The issue of increase in tax on dividends is already a reason of dispute between the Power Division and the Federal Board of Revenue (FBR) as almost all the IPPs including CPEC power projects have agitated against this with the relevant authorities including the Prime Minister.
According to the PPIB, in order to attract much-needed private investments in Pakistan’s power sector, the government of Pakistan promulgated various power policies namely Power Generation Policy (PGP) 1994, 2002 and 2015, respectively. At the time of promulgation of all these PGPs, the dividend income of shareholders from IPPs was taxable at the rate of 7.5%, which was one of the basis upon which investment decisions were made by investor(s).
Subsequent to amendment to the Ordinance, various investors, particularly CPEC IPPs, have raised concerns that they have made substantial investments in dollars in various projects on the presumption that tax on dividend will remain at 7.5% and the increase in the tax rate has been leading to arbitrary reduction in rate of return for investors. Further, power sector in Pakistan is operating on single buyer mode which is strictly regulated by Nepra. The only return accruing to the shareholders of IPPs on their investment is Return on Equity (RoE) which ought to be paid in the form of dividends.
The PPIB maintains that IPPs are obligated to provide all the power generated by them to national grid at tariff determined by Nepra for the term of the Power Purchase Agreement (PPA) and have no other option/recourse to enhance their tariff or return due to increase in input costs or taxes as compared to other corporate/industrial businesses operating in Pakistan.
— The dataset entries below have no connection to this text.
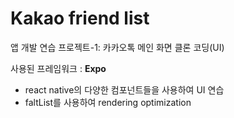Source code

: # Kakao friend list

앱 개발 연습 프로젝트-1: 카카오톡 메인 화면 클론 코딩(UI)

사용된 프레임워크 : **Expo**

- react native의 다양한 컴포넌트들을 사용하여 UI 연습
- faltList를 사용하여 rendering optimization
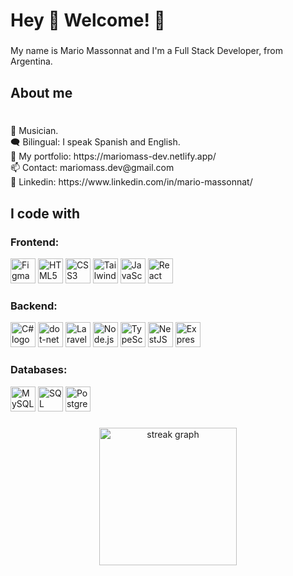 
<h1 align="left">Hey 👋 Welcome! 🕺</h1>

###

<p align="left">My name is Mario Massonnat and I'm a Full Stack Developer, from Argentina.</p>

###

<h2 align="left">About me</h2>

###

<p align="left">
  <br> 🎵 Musician.
 <br> 🗨 Bilingual: I speak Spanish and English.
 <br> 🏅 My portfolio: https://mariomass-dev.netlify.app/
 <br> 📫 Contact: mariomass.dev@gmail.com
 <br> 💼 Linkedin: https://www.linkedin.com/in/mario-massonnat/

</p>

###

<h2 align="left">I code with</h2>

###

<div align="left">
<h3 align="left">Frontend:</h3>
<img src="https://cdn.jsdelivr.net/gh/devicons/devicon/icons/figma/figma-original.svg" height="40" alt="Figma logo">
<img src="https://cdn.jsdelivr.net/gh/devicons/devicon/icons/html5/html5-original.svg" height="40" alt="HTML5 logo">
<img src="https://cdn.jsdelivr.net/gh/devicons/devicon/icons/css3/css3-original.svg" height="40" alt="CSS3 logo">
<img src="https://cdn.jsdelivr.net/gh/devicons/devicon/icons/tailwindcss/tailwindcss-original.svg" height="40" alt="Tailwind CSS logo">
<img src="https://cdn.jsdelivr.net/gh/devicons/devicon/icons/javascript/javascript-original.svg" height="40" alt="JavaScript logo">
<img src="https://cdn.jsdelivr.net/gh/devicons/devicon/icons/react/react-original.svg" height="40" alt="React logo">

<h3 align="left">Backend:</h3>
<img src="https://cdn.jsdelivr.net/gh/devicons/devicon/icons/csharp/csharp-original.svg" height="40" alt="C# logo">
  <img src="https://cdn.jsdelivr.net/gh/devicons/devicon/icons/dot-net/dot-net-plain-wordmark.svg" height="40" alt="dot-net logo"  />
<img src="https://cdn.jsdelivr.net/gh/devicons/devicon/icons/laravel/laravel-original.svg" height="40" alt="Laravel logo">
<img src="https://cdn.jsdelivr.net/gh/devicons/devicon/icons/nodejs/nodejs-original.svg" height="40" alt="Node.js logo">
<img src="https://cdn.jsdelivr.net/gh/devicons/devicon/icons/typescript/typescript-original.svg" height="40" alt="TypeScript logo">
<img src="https://cdn.jsdelivr.net/gh/devicons/devicon/icons/nestjs/nestjs-original.svg" height="40" alt="NestJS logo">
<img src="https://cdn.jsdelivr.net/gh/devicons/devicon/icons/express/express-original.svg" height="40" alt="Express logo">




<h3 align="left">Databases:</h3>
<img src="https://cdn.jsdelivr.net/gh/devicons/devicon/icons/mysql/mysql-original.svg" height="40" alt="MySQL logo">
<img src="https://cdn.jsdelivr.net/gh/devicons/devicon/icons/microsoftsqlserver/microsoftsqlserver-plain.svg" height="40" alt="SQL Server logo">
<img src="https://cdn.jsdelivr.net/gh/devicons/devicon/icons/postgresql/postgresql-original.svg" height="40" alt="PostgreSQL logo">



</div>

###





###

<div align="center">
  <img src="https://streak-stats.demolab.com?user=maurodesouza&locale=en&mode=daily&theme=dark&hide_border=false&border_radius=5&order=3" height="220" alt="streak graph"  />
</div>

###
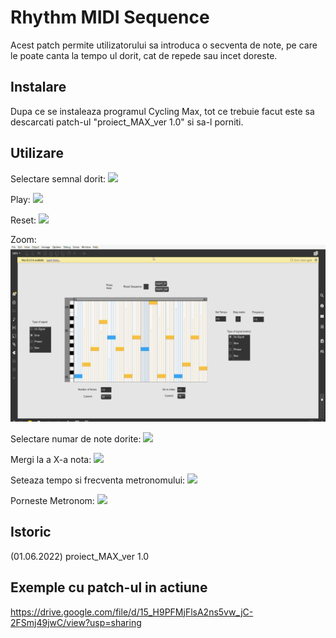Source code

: # Rhythm MIDI Sequence
Acest patch permite utilizatorului sa introduca o secventa de note,
pe care le poate canta la tempo ul dorit, cat de repede sau incet doreste.

## Instalare
Dupa ce se instaleaza programul Cycling Max, tot ce trebuie facut este sa descarcati patch-ul "proiect_MAX_ver 1.0" si sa-l porniti.

## Utilizare
Selectare semnal dorit:
![](Select_signal.gif)

Play:
![](Play.gif)

Reset:
![](Reset.gif)

Zoom:
![](Zoom.gif)

Selectare numar de note dorite:
![](Number_of_Notes.gif)

Mergi la a X-a nota:
![](Go_to.gif)

Seteaza tempo si frecventa metronomului:
![](Set_Metro.gif)

Porneste Metronom:
![](Play_Metro.gif)

## Istoric

(01.06.2022) proiect_MAX_ver 1.0

## Exemple cu patch-ul in actiune

https://drive.google.com/file/d/15_H9PFMjFlsA2ns5vw_jC-2FSmj49jwC/view?usp=sharing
Accordingly, the PPIB understands that increasing any tax on dividends for IPPs that have already undertaken their investment decision and are either in operation or at an advanced stage of completion will certainly ‘erode’ the return of shareholders of such IPPs contrary to allowed/committed in tariff determinations by Nepra (majority of which are under CPEC framework).
The PPIB’s Joint Director (Finance & Policy) Shahid Mehmood in his letter to the Power Division has asserted that such major change would shatter the investors’ confidence and may also create negative sentiments for attracting much needed investment in power sector of Pakistan, particularly for meeting the challenging targets of renewable energy generation.